Damit sind wir schon ganz elegant in die Schlussrunde eingestiegen: Was wird denn noch kommen von Ihnen? Wissen Sie schon, wo es Sie hintreiben wird?
Beck: "Also ich weiß ziemlich genau, was kommt - und das hat nur zum Teil mit Wissenschaft zu tun. Ich habe mal gesagt: Gott ist ein Filou, ein Schlitzohr. Ich wollte immer Jesuit werden und wollte nie in ein Priesterseminar eintreten. Jetzt kam ich 2001 nach Wien und zog erstmal in ein Zimmer im Priesterseminar. Das wollte eigentlich nie. Und ich bin nie wieder ausgezogen. Und das nächste, was ich nie wollte: Pfarrer werden. Mein Onkel war Pfarrer. Das war das Spießigste, was ich überhaupt erlebt habe: Pfarrhäuser haben alle ungefähr denselben Geruch. Dann gibt es meistens eine ältere Haushälterin, die immer hinter der Gardine steht und schaut, was der Kaplan so alles macht. Das wollte ich nie. Und jetzt? - Schlitzohrigkeit Gottes - vor ein paar Wochen kündigte der Pfarrer bei uns plötzlich. Und so habe ich die Gelegenheit beim Schopf gepackt. Schließlich fühle ich mich da ganz wohl im 5. Bezirk - und jetzt werde ich am 1. September Pfarrer. Aber eines kann ich Ihnen schwören und auch gern hier zu Protokoll geben: Ich werde kein Pfarrer wie mein Onkel... Wir werden ein wenig umbauen und dann möchte ich in unserer Kirche Veranstaltungen machen. Was über Christentum und Politik, Christentum und Wirtschaft, Christentum und Wissenschaft und meinetwegen Christentum und künstliche Intelligenz. Ich werde also im Grunde das machen, was ich an der Uni gemacht habe - nur jetzt für einen anderen Kreis. Für mich muss die Kirche im besten Sinne eine Heilanstalt sein. Wir sprechen vom Heiland. Wir sprechen von einer heilenden Religion. Alle meine Bücher handeln davon. Das haben wir aus dem Auge verloren. Du hast zu Recht gesagt, die Spiritualität haben wir aus dem Auge verloren. Und mit einer guten Spiritualität haben wir auch das Heilende drin. "

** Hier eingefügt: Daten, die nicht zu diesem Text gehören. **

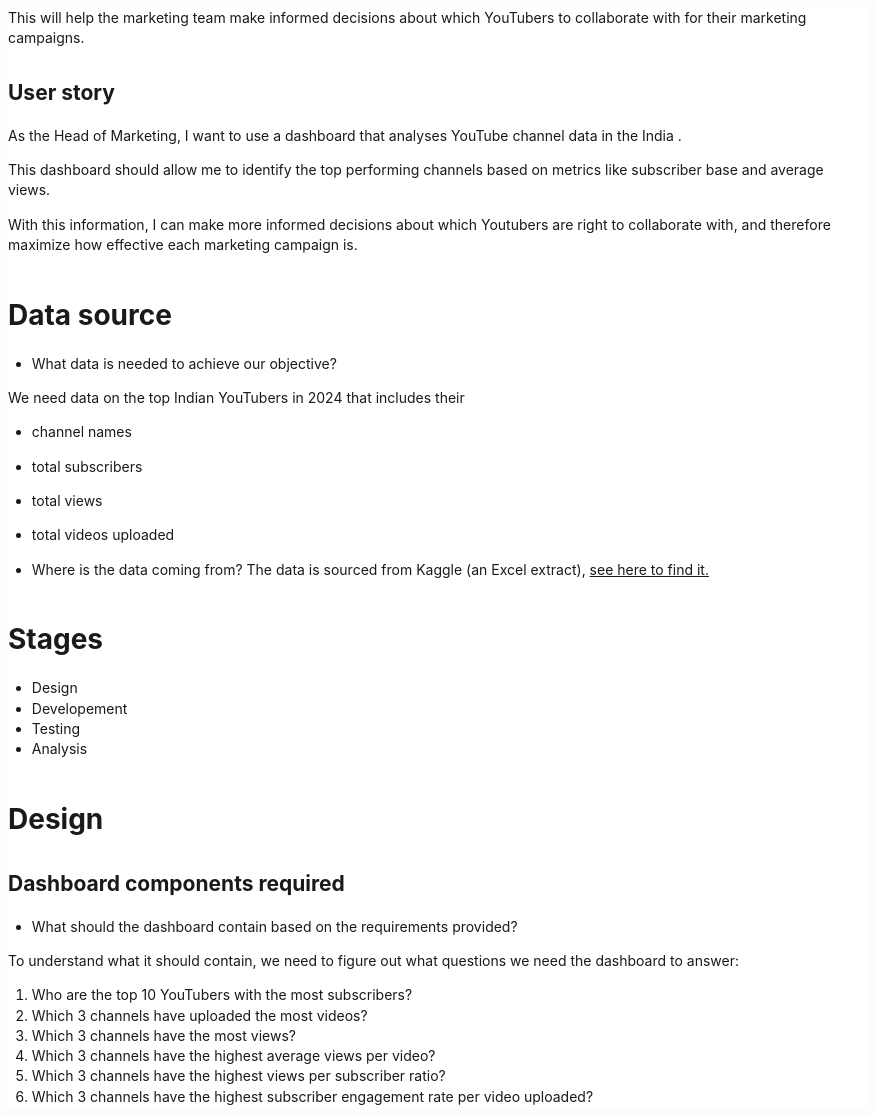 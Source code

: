 This will help the marketing team make informed decisions about which YouTubers to collaborate with for their marketing campaigns.

## User story 

As the Head of Marketing, I want to use a dashboard that analyses YouTube channel data in the India . 

This dashboard should allow me to identify the top performing channels based on metrics like subscriber base and average views. 

With this information, I can make more informed decisions about which Youtubers are right to collaborate with, and therefore maximize how effective each marketing campaign is.


# Data source 

- What data is needed to achieve our objective?

We need data on the top Indian YouTubers in 2024 that includes their 
- channel names
- total subscribers
- total views
- total videos uploaded



- Where is the data coming from? 
The data is sourced from Kaggle (an Excel extract), [see here to find it.](https://www.kaggle.com/datasets/bhavyadhingra00020/top-100-social-media-influencers-2024-countrywise?resource=download)


# Stages

- Design
- Developement
- Testing
- Analysis 
 


# Design 

## Dashboard components required 
- What should the dashboard contain based on the requirements provided?

To understand what it should contain, we need to figure out what questions we need the dashboard to answer:

1. Who are the top 10 YouTubers with the most subscribers?
2. Which 3 channels have uploaded the most videos?
3. Which 3 channels have the most views?
4. Which 3 channels have the highest average views per video?
5. Which 3 channels have the highest views per subscriber ratio?
6. Which 3 channels have the highest subscriber engagement rate per video uploaded?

Schwienhorst-Schönberger: "Also der heilende Aspekt ist grundlegend. Denn im Grunde meint Erlösung diese Heilung und Befreiung aus einem Zustand, in dem wir unter der Herrschaft anderer fremder Mächte stehen. Das sucht im Grunde jeder Mensch. So gesehen muss Kirche offen sein für alle Menschen. Allerdings sie dann auch ernst nehmen. Sich auf diesen Transformationsprozess einzulassen. Also es geht nicht darum, dass sich das durch die Sünde kontaminierte Ich irgendein paar schöne Traditionen aneignet und dieser Wandlungsprozess ausbleibt. Und der hat natürlich auch eine gesellschaftliche Dimension. Insofern hat die politische Theologie auch recht. Nur muss dieser Prozess von innen kommen. Da sehe ich den Schwachpunkt. Denn wo man das verletzte und kontaminierte, kranke Ich durch Moral überfordert und immer sagt, was es alles tun sollte, stürzt es sich in den Aktionismus. Und dann kommen Schieflagen. Da merkt man, da stimmt was nicht. Das ist eine Ersatzhandlung. Deswegen, wie Jesus gesagt hat: Ein guter Baum bringt gute Früchte, ein schlechter Baum bringt schlechte Früchte. Die grundlegende Frage ist also nicht: Was kann und soll ich Gutes tun? Sondern die Frage, die vorausgehen muss, lautet: Wie kann ich gut werden? Und genau das haben wir auch im Dekalog, wo es heißt: Ich bin der Herr, dein Gott, der dich herausgeführt hat aus dem Land Ägypten, aus der Sklaverei. Und die jüdische Tradition sagt: Das ist eigentlich das erste Gebot! Das heißt, ich muss mich zunächst als jemand erfahren, der diesen Befreiungsprozess zumindest anfänglich selbst erfahren hat. Und dann folgt er das 'Du sollst'. Also insofern geht es mir auch nicht darum, gegen die politische Theologie zu polemisieren, sondern sie in rechter Weise neu zu positionieren. Das wäre mein Anliegen."
Das waren sie, die persönlichen und die theologischen Anliegen von Matthias Beck und Ludger Schwienhorst-Schönberger. Vielen Dank fürs Zuhören bei diesem "etwas anderen" Podcast sagt Henning Klingen.